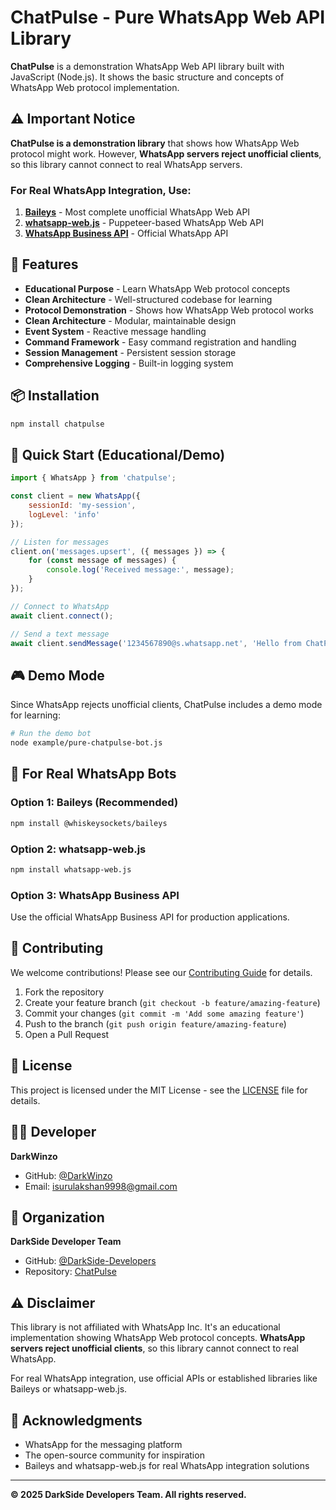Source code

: # ChatPulse - Pure WhatsApp Web API Library

**ChatPulse** is a demonstration WhatsApp Web API library built with JavaScript (Node.js). It shows the basic structure and concepts of WhatsApp Web protocol implementation.

## ⚠️ Important Notice

**ChatPulse is a demonstration library** that shows how WhatsApp Web protocol might work. However, **WhatsApp servers reject unofficial clients**, so this library cannot connect to real WhatsApp servers.

### For Real WhatsApp Integration, Use:

1. **[Baileys](https://github.com/WhiskeySockets/Baileys)** - Most complete unofficial WhatsApp Web API
2. **[whatsapp-web.js](https://github.com/pedroslopez/whatsapp-web.js)** - Puppeteer-based WhatsApp Web API
3. **[WhatsApp Business API](https://developers.facebook.com/docs/whatsapp)** - Official WhatsApp API

## 🚀 Features

- **Educational Purpose** - Learn WhatsApp Web protocol concepts
- **Clean Architecture** - Well-structured codebase for learning
- **Protocol Demonstration** - Shows how WhatsApp Web protocol works
- **Clean Architecture** - Modular, maintainable design
- **Event System** - Reactive message handling
- **Command Framework** - Easy command registration and handling
- **Session Management** - Persistent session storage
- **Comprehensive Logging** - Built-in logging system

## 📦 Installation

```bash
npm install chatpulse
```

## 🔧 Quick Start (Educational/Demo)

```javascript
import { WhatsApp } from 'chatpulse';

const client = new WhatsApp({
    sessionId: 'my-session',
    logLevel: 'info'
});

// Listen for messages
client.on('messages.upsert', ({ messages }) => {
    for (const message of messages) {
        console.log('Received message:', message);
    }
});

// Connect to WhatsApp
await client.connect();

// Send a text message
await client.sendMessage('1234567890@s.whatsapp.net', 'Hello from ChatPulse!');
```

## 🎮 Demo Mode

Since WhatsApp rejects unofficial clients, ChatPulse includes a demo mode for learning:

```bash
# Run the demo bot
node example/pure-chatpulse-bot.js
```

## 🔧 For Real WhatsApp Bots

### Option 1: Baileys (Recommended)
```bash
npm install @whiskeysockets/baileys
```

### Option 2: whatsapp-web.js
```bash
npm install whatsapp-web.js
```

### Option 3: WhatsApp Business API
Use the official WhatsApp Business API for production applications.

## 🤝 Contributing

We welcome contributions! Please see our [Contributing Guide](CONTRIBUTING.md) for details.

1. Fork the repository
2. Create your feature branch (`git checkout -b feature/amazing-feature`)
3. Commit your changes (`git commit -m 'Add some amazing feature'`)
4. Push to the branch (`git push origin feature/amazing-feature`)
5. Open a Pull Request

## 📄 License

This project is licensed under the MIT License - see the [LICENSE](LICENSE) file for details.

## 👨‍💻 Developer

**DarkWinzo**
- GitHub: [@DarkWinzo](https://github.com/DarkWinzo)
- Email: isurulakshan9998@gmail.com

## 🏢 Organization

**DarkSide Developer Team**
- GitHub: [@DarkSide-Developers](https://github.com/DarkSide-Developers)
- Repository: [ChatPulse](https://github.com/DarkSide-Developers/ChatPulse)

## ⚠️ Disclaimer

This library is not affiliated with WhatsApp Inc. It's an educational implementation showing WhatsApp Web protocol concepts. **WhatsApp servers reject unofficial clients**, so this library cannot connect to real WhatsApp.

For real WhatsApp integration, use official APIs or established libraries like Baileys or whatsapp-web.js.

## 🙏 Acknowledgments

- WhatsApp for the messaging platform
- The open-source community for inspiration
- Baileys and whatsapp-web.js for real WhatsApp integration solutions

---

**© 2025 DarkSide Developers Team. All rights reserved.**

*Task statement:*
Each entry above should be copied word for word, with the images omitted.

*Answer:*
Source code

: # ChatPulse - Pure WhatsApp Web API Library

**ChatPulse** is a demonstration WhatsApp Web API library built with JavaScript (Node.js). It shows the basic structure and concepts of WhatsApp Web protocol implementation.

## ⚠️ Important Notice

**ChatPulse is a demonstration library** that shows how WhatsApp Web protocol might work. However, **WhatsApp servers reject unofficial clients**, so this library cannot connect to real WhatsApp servers.

### For Real WhatsApp Integration, Use:

1. **[Baileys](https://github.com/WhiskeySockets/Baileys)** - Most complete unofficial WhatsApp Web API
2. **[whatsapp-web.js](https://github.com/pedroslopez/whatsapp-web.js)** - Puppeteer-based WhatsApp Web API
3. **[WhatsApp Business API](https://developers.facebook.com/docs/whatsapp)** - Official WhatsApp API

## 🚀 Features

- **Educational Purpose** - Learn WhatsApp Web protocol concepts
- **Clean Architecture** - Well-structured codebase for learning
- **Protocol Demonstration** - Shows how WhatsApp Web protocol works
- **Clean Architecture** - Modular, maintainable design
- **Event System** - Reactive message handling
- **Command Framework** - Easy command registration and handling
- **Session Management** - Persistent session storage
- **Comprehensive Logging** - Built-in logging system

## 📦 Installation

```bash
npm install chatpulse
```

## 🔧 Quick Start (Educational/Demo)

```javascript
import { WhatsApp } from 'chatpulse';

const client = new WhatsApp({
    sessionId: 'my-session',
    logLevel: 'info'
});

// Listen for messages
client.on('messages.upsert', ({ messages }) => {
    for (const message of messages) {
        console.log('Received message:', message);
    }
});

// Connect to WhatsApp
await client.connect();

// Send a text message
await client.sendMessage('1234567890@s.whatsapp.net', 'Hello from ChatPulse!');
```

## 🎮 Demo Mode

Since WhatsApp rejects unofficial clients, ChatPulse includes a demo mode for learning:

```bash
# Run the demo bot
node example/pure-chatpulse-bot.js
```

## 🔧 For Real WhatsApp Bots

### Option 1: Baileys (Recommended)
```bash
npm install @whiskeysockets/baileys
```

### Option 2: whatsapp-web.js
```bash
npm install whatsapp-web.js
```

### Option 3: WhatsApp Business API
Use the official WhatsApp Business API for production applications.

## 🤝 Contributing

We welcome contributions! Please see our [Contributing Guide](CONTRIBUTING.md) for details.

1. Fork the repository
2. Create your feature branch (`git checkout -b feature/amazing-feature`)
3. Commit your changes (`git commit -m 'Add some amazing feature'`)
4. Push to the branch (`git push origin feature/amazing-feature`)
5. Open a Pull Request

## 📄 License

This project is licensed under the MIT License - see the [LICENSE](LICENSE) file for details.

## 👨‍💻 Developer

**DarkWinzo**
- GitHub: [@DarkWinzo](https://github.com/DarkWinzo)
- Email: isurulakshan9998@gmail.com

## 🏢 Organization

**DarkSide Developer Team**
- GitHub: [@DarkSide-Developers](https://github.com/DarkSide-Developers)
- Repository: [ChatPulse](https://github.com/DarkSide-Developers/ChatPulse)

## ⚠️ Disclaimer

This library is not affiliated with WhatsApp Inc. It's an educational implementation showing WhatsApp Web protocol concepts. **WhatsApp servers reject unofficial clients**, so this library cannot connect to real WhatsApp.

For real WhatsApp integration, use official APIs or established libraries like Baileys or whatsapp-web.js.

## 🙏 Acknowledgments

- WhatsApp for the messaging platform
- The open-source community for inspiration
- Baileys and whatsapp-web.js for real WhatsApp integration solutions

---

**© 2025 DarkSide Developers Team. All rights reserved.**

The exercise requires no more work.